Next, the process flow for measuring the distance between two cars based on a command from the above-described control part 123 is described with reference to FIG. 7, by taking the device configuration of FIG. 1B as an example. The control part 123 firstly sets the operation cycle of the radar transceiver 122 and the location information acquisition part 125 based on the vehicle speed (step 501). The control part 123 sets a transmission cycle of radar wave and an acquisition cycle of the positioning result to the radar transceiver 122 and to the location information acquisition part 125, respectively, based on speed information (for example, vehicle speed pulse) obtained from an external device. The radar transceiver 122 and the location information acquisition part 125 operate at these established cycles, respectively. In addition, like in the configuration shown in FIG. 3, in the case where the positioning result in the location information acquisition part 185 of the automotive navigation system 312 is used, the control part 123 sets in advance a cycle at which the positioning result is read from the network 127.

Next, the control part 123 reads its own location information obtained from the location information acquisition part 125 (step 502), and stores this to a memory in the control part 123 (step 503). Then, in order to measure the distance to a front vehicle by means of the radar, the control part 123 sends the own vehicle ID and the stored own location information to a vehicle data generation part 182 of the transmission data generation part 131, and instructs the radar wave generation part 181 to transmit a radar wave and also transmits a transmission timing obtained from the timer 135 to the vehicle-to-vehicle distance measurement part 126 (step 504). Next, the data sent to the vehicle data generation part 182 is combined with a pulse train, which the radar wave generation part 181 generates, in a combining section 183 and then is transmitted from the transmitter 130 at a specified timing.

The radar wave transmitted from the transmitting antenna 121A is reflected by surrounding objects and then received by the receiving antenna 121B (step 505). The received radar wave may be the reflection wave of the radar wave which the own vehicle transmitted or may be a radar wave which other vehicle transmitted. Then, the signal of the received radar wave is demodulated in the demodulator 133, and the vehicle ID contained in the received signal in the ID identification part 184 is compared with its own vehicle ID (step 506), and if the own vehicle ID is detected from the received signal, then it is recognized that the received radar wave is the signal for measuring the distance to a valid front vehicle, and this signal is informed to the pattern detection part 134 and the control part 123 (step 507). Upon receipt of this notice, the pattern detection part 134 transmits to the control part 123 a receive timing calculated from the peak value of the cross-correlation between the receiving wave and the preamble part 171 of the transmitted radar wave.

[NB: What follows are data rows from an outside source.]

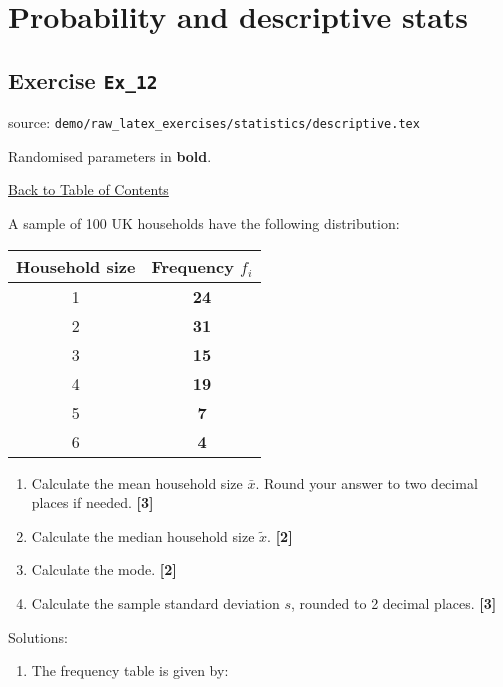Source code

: \documentclass[a4paper, leqno, 12pt]{report}
\newenvironment{top_enumerate}{
\begin{enumerate}
  \setlength{\itemsep}{2em}
  \setlength{\topsep}{-0pt}
  \setlength{\partopsep}{-0pt}
}{\end{enumerate}}
\begin{document}
\section{Probability and descriptive stats}
\subsection{Exercise \texttt{Ex\_12}}
source: \texttt{demo/raw\_latex\_exercises/statistics/descriptive.tex}

Randomised parameters in \textbf{bold}. 

\hyperlink{contents}{Back to Table of Contents}
\begin{top_enumerate}
\item A sample of 100 UK households have the following distribution:

\begin{center}
\begin{tabular}{cc}
Household size & Frequency $f_i$ \\
\hline
1 & {\bf 24} \\
2 & {\bf 31} \\
3 & {\bf 15} \\
4 & {\bf 19} \\
5 & {\bf 7} \\
6 & {\bf 4} \\
\hline
\end{tabular}
\end{center}
 
\setcounter{equation}{0}  %
\begin{enumerate}
	\setlength{\topsep}{-0pt}
	\setlength{\partopsep}{-0pt}
	\setlength{\itemsep}{10pt}
			\item Calculate the mean household size $\bar x$. Round your answer to two decimal places if needed.
	 \quad \textbf{[3]}
		\item Calculate the median household size $\tilde x$.
	 \quad \textbf{[2]}
		\item Calculate the mode.
	 \quad \textbf{[2]}
		\item Calculate the sample standard deviation $s$, rounded to 2 decimal places.
	 \quad \textbf{[3]}
\end{enumerate}\addtocounter{enumi}{-1}
\item Solutions:
 
\setcounter{equation}{0}  %
\begin{enumerate}
	\setlength{\topsep}{-0pt}
	\setlength{\partopsep}{-0pt}
	\setlength{\itemsep}{10pt}
			\item The frequency table is given by:
	

\end{enumerate}
\end{top_enumerate}
\end{document}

In addition, if the own vehicle ID is not detected from the received signal, the measurement of the distance between two cars by means of the radar function is considered to have failed.

In the control part 123, if the own vehicle ID is detected, the transmission timing and the reception timing obtained from the pattern detection part 134 are sent to the vehicle-to-vehicle distance measurement part 126, and then in the vehicle-to-vehicle distance measurement part 126 the value of a distance obtained by multiplying the time difference between these transmission timing and reception timing by the speed of light is divided by two to thereby calculate the distance to a vehicle which reflected the radar wave, and the result is transmitted to the control part 123. The control part 123 stores into an internal memory the obtained distance A to the vehicle (step 508).

If the own vehicle ID is not detected in the received signal, the measurement of the distance to other car is carried out without using the radar function. The control part 123 obtains the vehicle ID and the vehicle location information from the received signal which has been demodulated in the demodulator 133. If this vehicle ID is not equal to the own vehicle ID, the vehicle ID and the vehicle location information obtained from the received signal are recorded into the internal memory (step 512). Moreover, this vehicle location information and the own location information are sent to the vehicle-to-vehicle distance measurement part 126, and from the difference between the location information of the two vehicles the vehicle location is calculated by means of the radar wave. The distance B to the vehicle which the vehicle-to-vehicle distance measurement part 126 informs is recorded into the internal memory (step 513). At this time, it can be assumed that a plurality of other vehicles exist around the vehicle, so a plurality of information pieces consisting of a set of the vehicle ID and vehicle location information may be recorded.

From the distance A between two cars or the distance B between two cars obtained by receiving a radar wave, the shortest distance C between two cars is calculated in the control part 123 (step 509). Next, the control part 123 determines whether the distance C between two cars is a specified value or less (step 510), and if it is the specified value or less, the control part 123 issues a warning indication to an external device (for example, a warning device) (step 511).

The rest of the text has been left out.